The term sentiment analysis deals with sentiment classification based on the review made by the user in a social network. The sentiment classification accuracy is evaluated using various selection methods, especially those that deal with algorithm selection. In this work, every sentiment received through user expressions is ranked in order to categorise sentiments as informative and non-informative. In order to do so, the work focus on Query Expansion Ranking (QER) algorithm that takes user text as input and process for sentiment analysis and finally produces the results as informative or non-informative. The challenge is to convert non-informative into informative using the concepts of classifiers like Bayes multinomial, entropy modelling along with the traditional sentimental analysis algorithm like Support Vector Machine (SVM) and decision trees. The work also addresses simulated annealing along with QER to classify data based on sentiment analysis. As the input volume is very fast, the work also addresses the concept of big data for information retrieval and processing. The result comparison shows that the QER algorithm proved to be versatile when compared with the result of SVM. This work uses Twitter user comments for evaluating sentiment analysis.

Mind reading is the greatest challenge in sentiment analysis. Generally, the output of such reading results in the information that a user actually wants. Rather than asking others what they feel, instead of reading their mind is rather an interesting task [

It’s a type of natural language processing where the review comments are categorized as either positive/or negative. Generally, all observations in the sentimental analysis are labelled only in these two categories whereas the third category is neutral [

Before subjecting the data for processing, the irrelevant information was removed using traditional statistical methods like CHI square test. Such methods improve the data efficacy. The introduction of supervised learning methods like SVM, Bayes methods, and Decision tree supports in decision making and reviews.

The text-based classifications are the key term to be addressed in sentimental analysis. In order to forecast sentiment analysis based on reviews like “Great”, “Super”, and “Awesome” are some of the key terms to be used to describe positivity in review comments. Such comments will assist in positive review analysis based on the comments posted by the users. While using such terms like “Great” in sentimental analysis the remaining portion of the comments also justifies the same expressions. Example “The Mobile is Great”. In this example, the “Great” keyword is alone considered to make a positive impact to express sentiment feelings.

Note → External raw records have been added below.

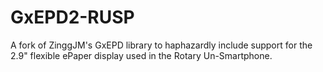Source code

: # GxEPD2-RUSP
A fork of ZinggJM's GxEPD library to haphazardly include support for the 2.9" flexible ePaper display used in the Rotary Un-Smartphone.
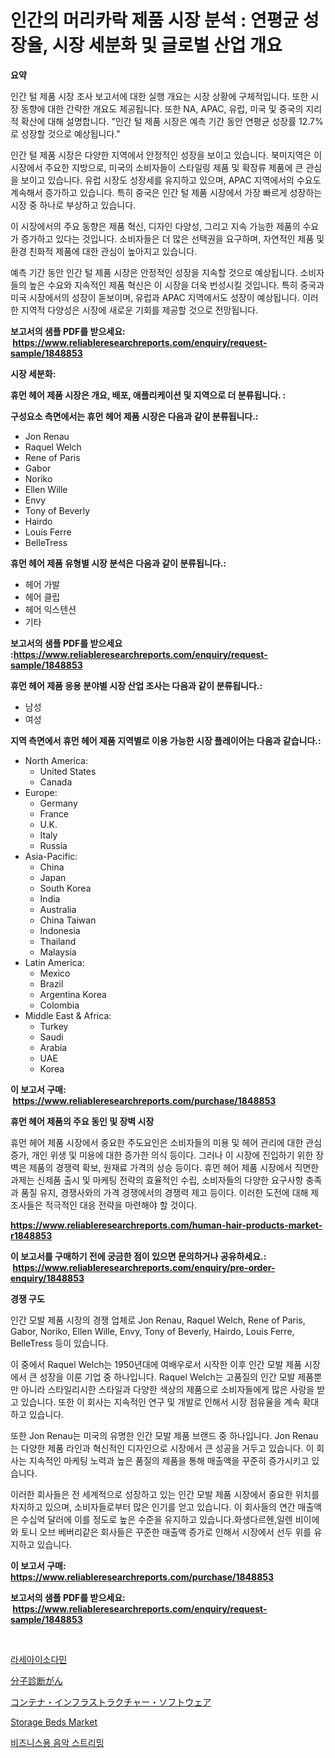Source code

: <p><h1>인간의 머리카락 제품 시장 분석 : 연평균 성장율, 시장 세분화 및 글로벌 산업 개요</h1></p><p><strong>요약</strong></p>
<p><p>인간 털 제품 시장 조사 보고서에 대한 실행 개요는 시장 상황에 구체적입니다. 또한 시장 동향에 대한 간략한 개요도 제공됩니다. 또한 NA, APAC, 유럽, 미국 및 중국의 지리적 확산에 대해 설명합니다. "인간 털 제품 시장은 예측 기간 동안 연평균 성장률 12.7%로 성장할 것으로 예상됩니다."</p><p>인간 털 제품 시장은 다양한 지역에서 안정적인 성장을 보이고 있습니다. 북미지역은 이 시장에서 주요한 지방으로, 미국의 소비자들이 스타일링 제품 및 확장류 제품에 큰 관심을 보이고 있습니다. 유럽 시장도 성장세를 유지하고 있으며, APAC 지역에서의 수요도 계속해서 증가하고 있습니다. 특히 중국은 인간 털 제품 시장에서 가장 빠르게 성장하는 시장 중 하나로 부상하고 있습니다.</p><p>이 시장에서의 주요 동향은 제품 혁신, 디자인 다양성, 그리고 지속 가능한 제품의 수요가 증가하고 있다는 것입니다. 소비자들은 더 많은 선택권을 요구하며, 자연적인 제품 및 환경 친화적 제품에 대한 관심이 높아지고 있습니다.</p><p>예측 기간 동안 인간 털 제품 시장은 안정적인 성장을 지속할 것으로 예상됩니다. 소비자들의 높은 수요와 지속적인 제품 혁신은 이 시장을 더욱 번성시킬 것입니다. 특히 중국과 미국 시장에서의 성장이 돋보이며, 유럽과 APAC 지역에서도 성장이 예상됩니다. 이러한 지역적 다양성은 시장에 새로운 기회를 제공할 것으로 전망됩니다.</p></p>
<p><strong>보고서의 샘플 PDF를 받으세요: &nbsp;<a href="https://www.reliableresearchreports.com/enquiry/request-sample/1848853">https://www.reliableresearchreports.com/enquiry/request-sample/1848853</a></strong></p>
<p><strong>시장 세분화:</strong></p>
<p><strong> 휴먼 헤어 제품 시장은 개요, 배포, 애플리케이션 및 지역으로 더 분류됩니다. :</strong></p>
<p><strong>구성요소 측면에서는 휴먼 헤어 제품 시장은 다음과 같이 분류됩니다.:</strong></p>
<p><ul><li>Jon Renau</li><li>Raquel Welch</li><li>Rene of Paris</li><li>Gabor</li><li>Noriko</li><li>Ellen Wille</li><li>Envy</li><li>Tony of Beverly</li><li>Hairdo</li><li>Louis Ferre</li><li>BelleTress</li></ul></p>
<p><strong> 휴먼 헤어 제품 유형별 시장 분석은 다음과 같이 분류됩니다.:</strong></p>
<p><ul><li>헤어 가발</li><li>헤어 클립</li><li>헤어 익스텐션</li><li>기타</li></ul></p>
<p><strong>보고서의 샘플 PDF를 받으세요 :<a href="https://www.reliableresearchreports.com/enquiry/request-sample/1848853">https://www.reliableresearchreports.com/enquiry/request-sample/1848853</a></strong></p>
<p><strong> 휴먼 헤어 제품 응용 분야별 시장 산업 조사는 다음과 같이 분류됩니다.:</strong></p>
<p><ul><li>남성</li><li>여성</li></ul></p>
<p><strong>지역 측면에서 휴먼 헤어 제품 지역별로 이용 가능한 시장 플레이어는 다음과 같습니다.:</strong></p>
<p><ul>
    <li>
        North America:
        <ul>
            <li>United States</li>
            <li>Canada</li>
        </ul>
    </li>
    <li>
        Europe:
        <ul>
            <li>Germany</li>
            <li>France</li>
            <li>U.K.</li>
            <li>Italy</li>
            <li>Russia</li>
        </ul>
    </li>
    <li>
        Asia-Pacific:
        <ul>
            <li>China</li>
            <li>Japan</li>
            <li>South Korea</li>
            <li>India</li>
            <li>Australia</li>
            <li>China Taiwan</li>
            <li>Indonesia</li>
            <li>Thailand</li>
            <li>Malaysia</li>
        </ul>
    </li>
    <li>
        Latin America:
        <ul>
            <li>Mexico</li>
            <li>Brazil</li>
            <li>Argentina Korea</li>
            <li>Colombia</li>
        </ul>
    </li>
    <li>
        Middle East & Africa:
        <ul>
            <li>Turkey</li>
            <li>Saudi</li>
            <li>Arabia</li>
            <li>UAE</li>
            <li>Korea</li>
        </ul>
    </li>
    </ul></p>
<p><strong>이 보고서 구매: &nbsp;<a href="https://www.reliableresearchreports.com/purchase/1848853">https://www.reliableresearchreports.com/purchase/1848853</a></strong></p>
<p><strong>휴먼 헤어 제품의 주요 동인 및 장벽 시장</strong></p>
<p><p>휴먼 헤어 제품 시장에서 중요한 주도요인은 소비자들의 미용 및 헤어 관리에 대한 관심 증가, 개인 위생 및 미용에 대한 증가한 의식 등이다. 그러나 이 시장에 진입하기 위한 장벽은 제품의 경쟁력 확보, 원재료 가격의 상승 등이다. 휴먼 헤어 제품 시장에서 직면한 과제는 신제품 출시 및 마케팅 전략의 효율적인 수립, 소비자들의 다양한 요구사항 충족과 품질 유지, 경쟁사와의 가격 경쟁에서의 경쟁력 제고 등이다. 이러한 도전에 대해 제조사들은 적극적인 대응 전략을 마련해야 할 것이다.</p></p>
<p><strong><a href="https://www.reliableresearchreports.com/human-hair-products-market-r1848853">https://www.reliableresearchreports.com/human-hair-products-market-r1848853</a></strong></p>
<p><strong>이 보고서를 구매하기 전에 궁금한 점이 있으면 문의하거나 공유하세요.: &nbsp;<a href="https://www.reliableresearchreports.com/enquiry/pre-order-enquiry/1848853">https://www.reliableresearchreports.com/enquiry/pre-order-enquiry/1848853</a></strong></p>
<p><strong>경쟁 구도</strong></p>
<p><p>인간 모발 제품 시장의 경쟁 업체로 Jon Renau, Raquel Welch, Rene of Paris, Gabor, Noriko, Ellen Wille, Envy, Tony of Beverly, Hairdo, Louis Ferre, BelleTress 등이 있습니다. </p><p>이 중에서 Raquel Welch는 1950년대에 여배우로서 시작한 이후 인간 모발 제품 시장에서 큰 성장을 이룬 기업 중 하나입니다. Raquel Welch는 고품질의 인간 모발 제품뿐만 아니라 스타일리시한 스타일과 다양한 색상의 제품으로 소비자들에게 많은 사랑을 받고 있습니다. 또한 이 회사는 지속적인 연구 및 개발로 인해서 시장 점유율을 계속 확대하고 있습니다.</p><p>또한 Jon Renau는 미국의 유명한 인간 모발 제품 브랜드 중 하나입니다. Jon Renau는 다양한 제품 라인과 혁신적인 디자인으로 시장에서 큰 성공을 거두고 있습니다. 이 회사는 지속적인 마케팅 노력과 높은 품질의 제품을 통해 매출액을 꾸준히 증가시키고 있습니다.</p><p>이러한 회사들은 전 세계적으로 성장하고 있는 인간 모발 제품 시장에서 중요한 위치를 차지하고 있으며, 소비자들로부터 많은 인기를 얻고 있습니다. 이 회사들의 연간 매출액은 수십억 달러에 이를 정도로 높은 수준을 유지하고 있습니다.화생다르헨,일렌 비이에와 토니 오브 베버리같은 회사들은 꾸준한 매출액 증가로 인해서 시장에서 선두 위를 유지하고 있습니다. </p></p>
<p><strong>이 보고서 구매: &nbsp; <a href="https://www.reliableresearchreports.com/purchase/1848853">https://www.reliableresearchreports.com/purchase/1848853</a></strong></p>
<p><strong>보고서의 샘플 PDF를 받으세요: &nbsp;<a href="https://www.reliableresearchreports.com/enquiry/request-sample/1848853">https://www.reliableresearchreports.com/enquiry/request-sample/1848853</a></strong><strong></strong></p>
<p>&nbsp;</p>
<p><p><a href="https://github.com/KellyLyncyh543964/Market-Research-Report-List-1/blob/main/509936866950.md">라세아이소다민</a></p><p><a href="https://github.com/zjkmgcs938405/Market-Research-Report-List-2/blob/main/136881869173.md">分子診断がん</a></p><p><a href="https://github.com/mohamedbakry57/Market-Research-Report-List-3/blob/main/855972069172.md">コンテナ・インフラストラクチャー・ソフトウェア</a></p><p><a href="https://issuu.com/reportprime-2/docs/storage-beds-market-size-2030.pptx">Storage Beds Market</a></p><p><a href="https://github.com/rcabello548/Market-Research-Report-List-1/blob/main/962351366951.md">비즈니스용 음악 스트리밍</a></p></p>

When such terms are not used in a review result in negative feedback and the results of neutral comments arise when there are no comments or there are no special tag hints like “Good” or “Bad” that justify the review. In this work, the review in the sentimental analysis is evaluated using QER algorithm that reduces the maximum factors that are considered for evaluating sentiments. The use of QER algorithm classifies the review as informative or non-informative using a sentimental analysis algorithm. The work also addresses the key concepts of introducing traditional statistical methods CHI Square test to classify the review in either of two categories like information or non-informative. On receiving the results as non-informative they are further subjected to QER. The results are compared with SVM for feature selection on different review comments data sets. The objective of this paper is to reduce the overall data size along with the time constraints. Since the time consumption is directly proportional to data volume. Such evaluation provides accuracy in sentimental analysis when data volumes are increased.

The concepts of this paper are organized as follows. The survey addresses the earlier works addressing the same on different perspectives. The algorithm addresses different classifications of the algorithm used to deal with sentiment analysis. Existing and proposed methods compare the present work with the earlier algorithm versions. Results and discussion addressing the results achieved with fixed and variable data sets and finally conclusion and future works deal with the extended approaches to be made from the present conditions.

Sentimental Analysis (SA) plays a vital role in analyzing sentiments using natural language processing. It also supports Artificial intelligence along with the machine language to automate the process of handling sentiment analysis. When a comment is made and taken as a review, it is classified as positive and negative. There is no need to focus on the positive and whereas in the case of the negative, efforts have to be taken to fine-tune the process based on review comments.

Apart from negative comments, there is another zone to be focused i.e., neither positive nor negative. Such cases need to be focused and given the additional privilege of sentiment analysis to predict how to convert neither positive nor negative case to positive [

Utkin et al. [

Liu et al. [

Lakshmanaprabu et al. [

The major difference between Naïve Bayes and Bayes multinomial is that the former uses independence assumption whereas the prior uses multinomial distributions.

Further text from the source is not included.